The Commission has also issued "unilateral" statements on company law, civil justice and private international law, transport, and the breeding transport and protection of live animals which do not take into account a transition period or trade deal, he said.
Mr Davis described the moves as as "potential breaches of the UK's rights as a member state" of the EU and insisted "we cannot let these actions go unchallenged".
As well as urging the commission to withdraw its statements, the Brexit secretary said he would provide reassurance to British businesses.
European Commission chief spokesman Margaritis Schinas told a daily Brussels briefing: "We are somehow surprised that the United Kingdom is surprised that we are preparing for a scenario announced by the UK government itself.

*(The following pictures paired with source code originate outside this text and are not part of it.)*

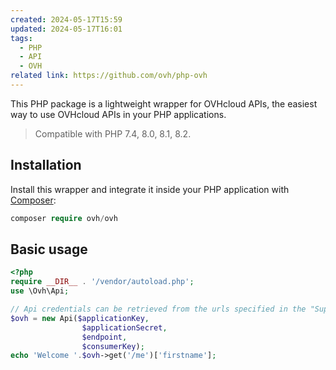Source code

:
 ```yaml
---
created: 2024-05-17T15:59
updated: 2024-05-17T16:01
tags:
  - PHP
  - API
  - OVH
related link: https://github.com/ovh/php-ovh
---
```

This PHP package is a lightweight wrapper for OVHcloud APIs, the easiest way to use OVHcloud APIs in your PHP applications.

> Compatible with PHP 7.4, 8.0, 8.1, 8.2.

## Installation

Install this wrapper and integrate it inside your PHP application with [Composer](https://getcomposer.org):

```php
composer require ovh/ovh
```

## Basic usage

```php
<?php
require __DIR__ . '/vendor/autoload.php';
use \Ovh\Api;

// Api credentials can be retrieved from the urls specified in the "Supported endpoints" section below.
$ovh = new Api($applicationKey,
                $applicationSecret,
                $endpoint,
                $consumerKey);
echo 'Welcome '.$ovh->get('/me')['firstname'];
```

"After all, it was prime minister May herself who said in her Lancaster House speech in January 2017, and repeated in her Florence speech in September, that 'no deal for Britain is better than a bad deal for Britain, it is right that the government should prepare for every eventuality'.
"So we take these words by the prime minister very seriously and it is therefore only natural that in this house we also prepare for every eventuality."
Commenting on Mr Davis' letter, Labour former minister Pat McFadden, who supports the Open Britain campaign for close ties with the EU, said: "The government is implicitly threatening a no-deal scenario.
"It should come as no surprise that the EU is also preparing for this possibility.
"It seems extraordinary that the government is exercised about the EU preparing for a no deal scenario when it has set aside £3bn in its most recent Budget to do exactly the same thing."